> **Activity**: Report all lines from the entries below in which "session" appears.

Data items
# # #

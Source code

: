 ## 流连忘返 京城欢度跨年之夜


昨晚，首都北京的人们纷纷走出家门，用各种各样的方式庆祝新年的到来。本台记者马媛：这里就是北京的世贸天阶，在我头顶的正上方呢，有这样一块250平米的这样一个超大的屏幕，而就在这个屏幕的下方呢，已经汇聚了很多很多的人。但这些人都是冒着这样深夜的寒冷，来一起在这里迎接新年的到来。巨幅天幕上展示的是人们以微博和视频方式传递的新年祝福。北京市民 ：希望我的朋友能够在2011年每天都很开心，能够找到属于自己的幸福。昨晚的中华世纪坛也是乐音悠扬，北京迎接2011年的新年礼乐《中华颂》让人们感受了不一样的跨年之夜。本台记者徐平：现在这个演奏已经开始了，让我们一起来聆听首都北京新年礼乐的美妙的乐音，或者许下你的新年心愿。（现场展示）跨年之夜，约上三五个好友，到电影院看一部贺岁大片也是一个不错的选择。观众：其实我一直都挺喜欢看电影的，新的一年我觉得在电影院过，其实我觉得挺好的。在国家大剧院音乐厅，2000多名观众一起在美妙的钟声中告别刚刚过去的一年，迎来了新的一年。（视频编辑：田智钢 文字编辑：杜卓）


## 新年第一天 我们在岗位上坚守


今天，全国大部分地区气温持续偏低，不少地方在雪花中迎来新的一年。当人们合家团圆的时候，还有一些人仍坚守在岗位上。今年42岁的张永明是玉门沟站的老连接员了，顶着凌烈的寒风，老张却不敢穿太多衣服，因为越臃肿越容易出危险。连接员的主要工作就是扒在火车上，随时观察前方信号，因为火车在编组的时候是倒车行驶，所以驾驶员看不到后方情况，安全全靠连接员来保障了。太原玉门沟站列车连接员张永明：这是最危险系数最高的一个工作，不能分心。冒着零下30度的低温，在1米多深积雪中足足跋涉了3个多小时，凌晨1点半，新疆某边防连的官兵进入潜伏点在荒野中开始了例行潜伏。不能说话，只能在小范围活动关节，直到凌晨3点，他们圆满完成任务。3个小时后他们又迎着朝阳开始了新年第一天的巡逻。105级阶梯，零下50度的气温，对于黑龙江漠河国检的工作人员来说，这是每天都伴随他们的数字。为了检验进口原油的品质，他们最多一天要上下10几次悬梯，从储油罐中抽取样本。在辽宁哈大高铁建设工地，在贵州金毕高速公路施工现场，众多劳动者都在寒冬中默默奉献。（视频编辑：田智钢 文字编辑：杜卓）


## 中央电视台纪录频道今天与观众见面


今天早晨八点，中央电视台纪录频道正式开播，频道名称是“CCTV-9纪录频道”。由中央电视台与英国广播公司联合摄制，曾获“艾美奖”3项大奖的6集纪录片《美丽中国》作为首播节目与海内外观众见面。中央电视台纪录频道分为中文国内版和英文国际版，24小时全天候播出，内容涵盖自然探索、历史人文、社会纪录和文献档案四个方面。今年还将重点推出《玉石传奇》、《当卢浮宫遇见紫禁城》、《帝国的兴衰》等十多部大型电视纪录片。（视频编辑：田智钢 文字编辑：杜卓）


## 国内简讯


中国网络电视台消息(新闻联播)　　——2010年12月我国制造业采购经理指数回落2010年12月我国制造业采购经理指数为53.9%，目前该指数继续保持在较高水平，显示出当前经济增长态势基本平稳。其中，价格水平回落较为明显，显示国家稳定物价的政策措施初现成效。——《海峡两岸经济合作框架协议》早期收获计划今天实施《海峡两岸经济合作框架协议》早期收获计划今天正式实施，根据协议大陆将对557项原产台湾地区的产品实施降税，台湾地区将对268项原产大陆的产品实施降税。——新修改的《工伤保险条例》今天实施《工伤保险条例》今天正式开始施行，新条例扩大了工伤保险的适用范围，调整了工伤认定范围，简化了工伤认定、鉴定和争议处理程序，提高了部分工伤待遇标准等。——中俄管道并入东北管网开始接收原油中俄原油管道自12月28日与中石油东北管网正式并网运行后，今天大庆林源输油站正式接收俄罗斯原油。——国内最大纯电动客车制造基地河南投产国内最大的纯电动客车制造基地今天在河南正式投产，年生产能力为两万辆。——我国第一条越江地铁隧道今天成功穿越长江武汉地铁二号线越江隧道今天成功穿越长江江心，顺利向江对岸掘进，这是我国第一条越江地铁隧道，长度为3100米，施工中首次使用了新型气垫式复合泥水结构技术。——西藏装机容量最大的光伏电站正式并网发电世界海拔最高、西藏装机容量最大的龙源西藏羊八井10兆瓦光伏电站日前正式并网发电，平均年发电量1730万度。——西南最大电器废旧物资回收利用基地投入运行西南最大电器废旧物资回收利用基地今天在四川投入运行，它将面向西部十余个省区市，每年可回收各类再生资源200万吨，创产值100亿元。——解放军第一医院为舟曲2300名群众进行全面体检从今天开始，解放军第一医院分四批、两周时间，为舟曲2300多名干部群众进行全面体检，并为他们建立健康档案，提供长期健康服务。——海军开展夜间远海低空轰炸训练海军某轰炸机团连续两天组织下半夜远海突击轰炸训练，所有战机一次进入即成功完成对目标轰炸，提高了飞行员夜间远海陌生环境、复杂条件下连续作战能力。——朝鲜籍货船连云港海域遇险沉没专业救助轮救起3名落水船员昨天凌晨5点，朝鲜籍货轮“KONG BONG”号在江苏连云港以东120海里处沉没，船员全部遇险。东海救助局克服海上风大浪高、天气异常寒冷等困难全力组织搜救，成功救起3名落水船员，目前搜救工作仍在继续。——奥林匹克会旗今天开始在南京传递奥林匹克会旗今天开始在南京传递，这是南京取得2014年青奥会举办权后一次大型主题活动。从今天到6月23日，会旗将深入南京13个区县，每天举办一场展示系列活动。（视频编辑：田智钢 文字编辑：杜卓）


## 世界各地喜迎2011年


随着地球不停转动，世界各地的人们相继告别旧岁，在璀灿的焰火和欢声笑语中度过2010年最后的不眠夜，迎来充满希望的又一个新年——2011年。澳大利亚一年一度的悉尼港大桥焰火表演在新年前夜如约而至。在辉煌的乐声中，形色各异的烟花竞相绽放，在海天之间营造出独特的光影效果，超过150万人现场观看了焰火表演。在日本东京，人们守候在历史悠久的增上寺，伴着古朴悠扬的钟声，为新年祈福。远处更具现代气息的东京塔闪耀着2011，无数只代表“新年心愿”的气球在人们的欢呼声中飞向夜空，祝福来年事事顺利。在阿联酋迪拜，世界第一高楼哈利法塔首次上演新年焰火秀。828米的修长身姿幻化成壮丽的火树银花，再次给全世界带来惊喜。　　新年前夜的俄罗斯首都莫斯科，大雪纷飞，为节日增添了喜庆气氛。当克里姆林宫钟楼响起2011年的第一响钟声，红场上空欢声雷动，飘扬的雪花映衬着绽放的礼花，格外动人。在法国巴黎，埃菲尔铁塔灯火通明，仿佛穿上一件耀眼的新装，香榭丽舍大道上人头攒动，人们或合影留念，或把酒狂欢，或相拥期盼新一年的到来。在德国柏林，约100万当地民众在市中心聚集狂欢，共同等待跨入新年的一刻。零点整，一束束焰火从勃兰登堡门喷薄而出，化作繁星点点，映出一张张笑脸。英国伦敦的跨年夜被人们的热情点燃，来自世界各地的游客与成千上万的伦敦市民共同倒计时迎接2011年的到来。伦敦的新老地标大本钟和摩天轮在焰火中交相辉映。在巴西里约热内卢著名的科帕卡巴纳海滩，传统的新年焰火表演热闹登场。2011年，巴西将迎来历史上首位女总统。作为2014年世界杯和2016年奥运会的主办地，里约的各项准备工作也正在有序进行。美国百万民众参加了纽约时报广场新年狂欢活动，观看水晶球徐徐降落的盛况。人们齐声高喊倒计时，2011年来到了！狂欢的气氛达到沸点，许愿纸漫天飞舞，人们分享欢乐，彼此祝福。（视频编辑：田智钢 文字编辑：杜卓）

# # #

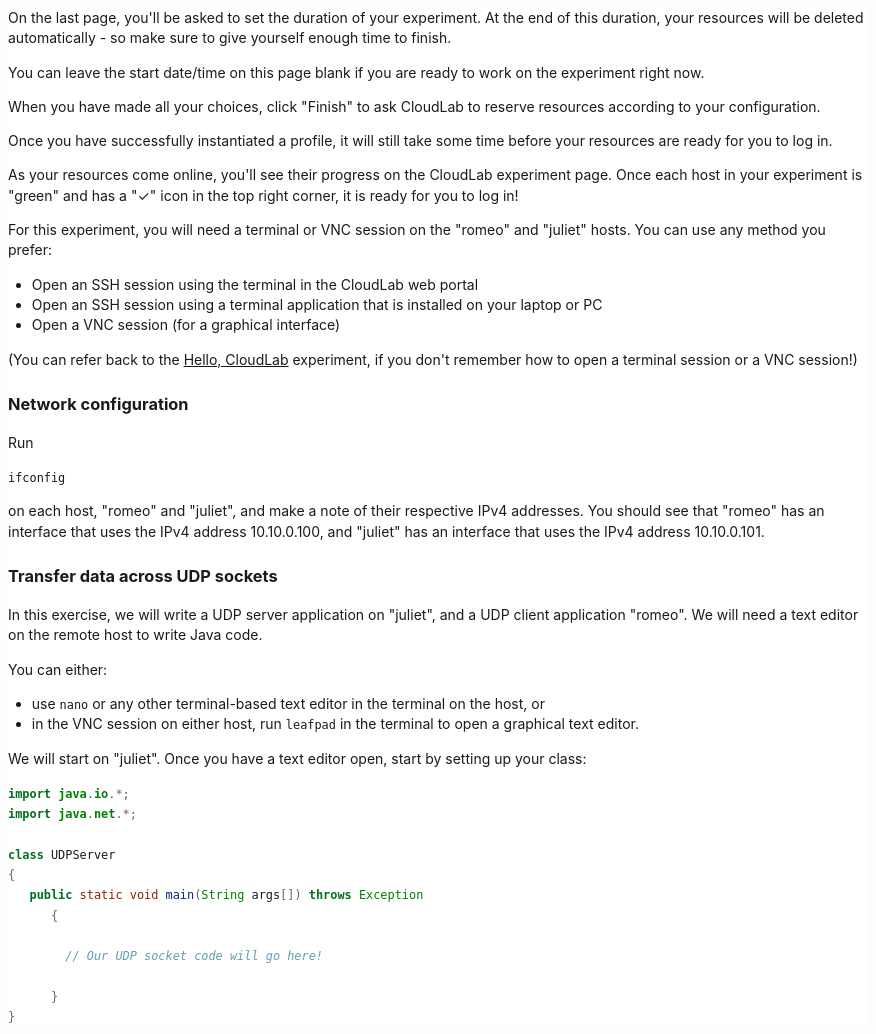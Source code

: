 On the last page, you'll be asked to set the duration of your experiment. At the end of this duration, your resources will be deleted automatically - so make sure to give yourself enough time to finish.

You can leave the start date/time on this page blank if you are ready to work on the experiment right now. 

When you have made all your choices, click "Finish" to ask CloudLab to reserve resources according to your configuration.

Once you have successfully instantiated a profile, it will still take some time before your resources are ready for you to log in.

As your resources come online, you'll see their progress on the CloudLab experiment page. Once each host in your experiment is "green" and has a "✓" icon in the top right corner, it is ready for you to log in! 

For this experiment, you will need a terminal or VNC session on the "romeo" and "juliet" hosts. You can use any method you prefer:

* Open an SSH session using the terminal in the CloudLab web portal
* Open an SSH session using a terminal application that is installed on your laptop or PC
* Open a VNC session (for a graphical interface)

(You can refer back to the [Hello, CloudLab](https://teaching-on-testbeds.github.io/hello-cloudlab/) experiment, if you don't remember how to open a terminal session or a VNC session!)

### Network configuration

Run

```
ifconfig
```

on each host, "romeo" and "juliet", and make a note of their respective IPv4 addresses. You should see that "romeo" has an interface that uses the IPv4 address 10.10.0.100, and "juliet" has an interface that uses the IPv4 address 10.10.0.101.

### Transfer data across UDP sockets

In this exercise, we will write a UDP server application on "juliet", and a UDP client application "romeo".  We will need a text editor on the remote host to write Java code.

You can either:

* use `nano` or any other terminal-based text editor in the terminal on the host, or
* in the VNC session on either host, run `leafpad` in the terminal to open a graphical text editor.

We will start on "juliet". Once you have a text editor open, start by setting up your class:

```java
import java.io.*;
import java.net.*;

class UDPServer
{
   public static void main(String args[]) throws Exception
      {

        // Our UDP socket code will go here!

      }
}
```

# # #

> **Answer box**:
For this experiment, you will need a terminal or VNC session on the "romeo" and "juliet" hosts. You can use any method you prefer:
* Open an SSH session using the terminal in the CloudLab web portal
* Open an SSH session using a terminal application that is installed on your laptop or PC
* Open a VNC session (for a graphical interface)
(You can refer back to the [Hello, CloudLab](https://teaching-on-testbeds.github.io/hello-cloudlab/) experiment, if you don't remember how to open a terminal session or a VNC session!)
* in the VNC session on either host, run `leafpad` in the terminal to open a graphical text editor.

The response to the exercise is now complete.